Three pillars to succeed in Data Science
by Anay Nayak - Sahaj
There are innovative use cases that are currently driven using Data Science, and given the cheap cost of storage and cloud infrastructure, it is tempting for enterprises both big and small to start this journey. While the rest of engineering has reached a phase where Agile/Agility has become an abused term, Data Science, still needs to catch up on a lot of practices.
Here are three ways to accelerate your Data Science journey:
Iterate on the models
For any new model, start with simple, explainable models with a measure of accuracy and roll it out to your users. Improve the model in subsequent cycles based on any new observations and stop once the cost exceeds the benefit. If required, build capabilities to A/B test your models.
Timebox exploration for your hypotheses so that you don’t get lost in data. You will discover new patterns/outliers in our data, note them, and see if it makes sense to analyse these further for future business use cases.

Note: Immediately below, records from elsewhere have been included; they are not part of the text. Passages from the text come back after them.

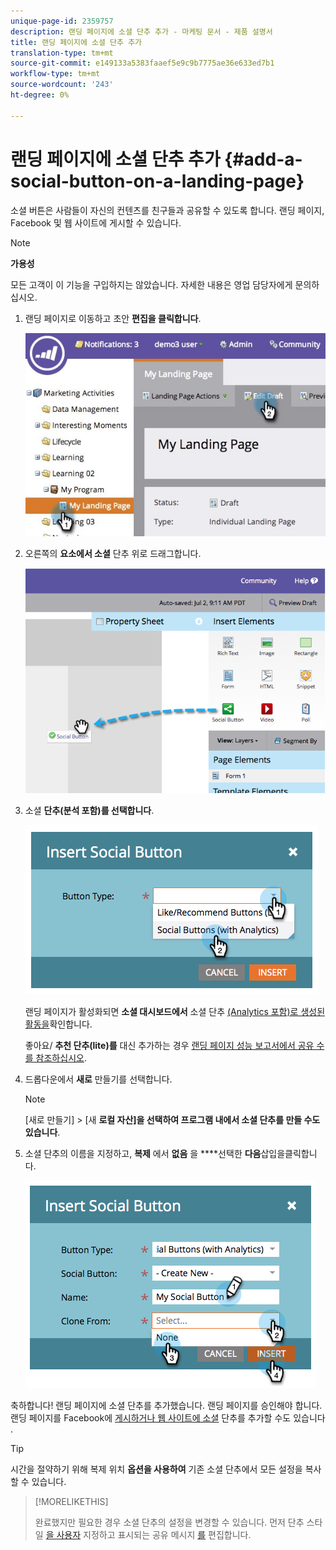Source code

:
 ```yaml
---
unique-page-id: 2359757
description: 랜딩 페이지에 소셜 단추 추가 - 마케팅 문서 - 제품 설명서
title: 랜딩 페이지에 소셜 단추 추가
translation-type: tm+mt
source-git-commit: e149133a5383faaef5e9c9b7775ae36e633ed7b1
workflow-type: tm+mt
source-wordcount: '243'
ht-degree: 0%

---
```



# 랜딩 페이지에 소셜 단추 추가 {#add-a-social-button-on-a-landing-page}

소셜 버튼은 사람들이 자신의 컨텐츠를 친구들과 공유할 수 있도록 합니다. 랜딩 페이지, Facebook 및 웹 사이트에 게시할 수 있습니다.

>[!NOTE]
>
>**가용성**
>
>모든 고객이 이 기능을 구입하지는 않았습니다. 자세한 내용은 영업 담당자에게 문의하십시오.

1. 랜딩 페이지로 이동하고 초안 **편집을 클릭합니다**.

   ![](assets/landingpageeditdraft.jpg)

1. 오른쪽의 **요소에서 소셜** 단추 위로 드래그합니다.

   ![](assets/image2014-9-17-10-3a35-3a6.png)

1. 소셜 **단추(분석 포함)를 선택합니다**.

   ![](assets/image2014-9-17-10-3a35-3a13.png)

   랜딩 페이지가 활성화되면 **소셜 대시보드에서** 소셜 단추 [(Analytics 포함)로 생성된 활동을](view-social-performance.md)확인합니다.

   좋아요/ **추천 단추(lite)를** 대신 추가하는 경우 [랜딩 페이지 성능 보고서에서 공유 수를 참조하십시오](../../../../product-docs/demand-generation/landing-pages/understanding-landing-pages/landing-page-performance-report.md).

1. 드롭다운에서 **새로** 만들기를 선택합니다.

   >[!NOTE]
   >
   >[새로 만들기] > [새 **로컬 자산]을 선택하여 프로그램 내에서 소셜 단추를 만들 수도 있습니다**.

1. 소셜 단추의 이름을 지정하고, **복제** 에서 **없음** 을 ****&#x200B;선택한 **다음**&#x200B;삽입을클릭합니다.

   ![](assets/image2014-9-17-10-3a35-3a26.png)

축하합니다! 랜딩 페이지에 소셜 단추를 추가했습니다. 랜딩 페이지를 승인해야 합니다. 랜딩 페이지를 Facebook에 [게시하거나 웹 사이트에 소셜](../../../../product-docs/demand-generation/facebook/publish-landing-pages-to-facebook.md) 단추를 추가할 수도 있습니다 [](deploy-social-on-your-website.md).

>[!TIP]
>
>시간을 절약하기 위해 복제 위치 **옵션을 사용하여** 기존 소셜 단추에서 모든 설정을 복사할 수 있습니다.

>[!MORELIKETHIS]
>
>완료했지만 필요한 경우 소셜 단추의 설정을 변경할 수 있습니다. 먼저 단추 스타일 [을 사용자](../../../../product-docs/demand-generation/social/configuring-social-actions/customize-social-app-button.md) 지정하고 표시되는 공유 메시지 [를](../../../../product-docs/demand-generation/social/configuring-social-actions/configure-social-sign-up-share-flow.md) 편집합니다.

Rather than spending more time choosing the best model, pick one that provides acceptable accuracy and then improve over time. Delaying a feature for minor improvements prevents you from discovering other aspects in production.
Work with Stakeholders and business users
Involve business users early and often for data analysis and validation. Provide access to users via interactive widgets/dashboards so that they can explore and come back with specific data points for any issues.
Ensure that your stakeholders are aware of the difference in approach for rolling out a model. Given that a lot of things can be exploratory, data analysis discovery/steps play an important role in addition to the outcome. Agree on what is an acceptable accuracy threshold. For some models, you can start with enabling people in their roles and later evolve to provide direct recommendations.
Do not delay confidence-building measures like testing and validation to get to a deliverable faster. Instead, leverage them to evolve the model frequently. For systems dealing with big data, fixing a broken model costs more in time, money and reputation.
Leverage on-demand immutable cloud infrastructure to reduce upfront infrastructure costs and to run larger workloads faster. While the cost for running it with more infrastructure is higher, you save on the overall time to ship the model.
Avoid silos and have Data Scientists and Data Engineers working closely on all aspects. All of them possess specific skills and can benefit hugely from cross-pollination that in turn would improve the rate as well as the quality of what is delivered. Reduce cycle time for your models by having more people work on it simultaneously rather than running one stream per person.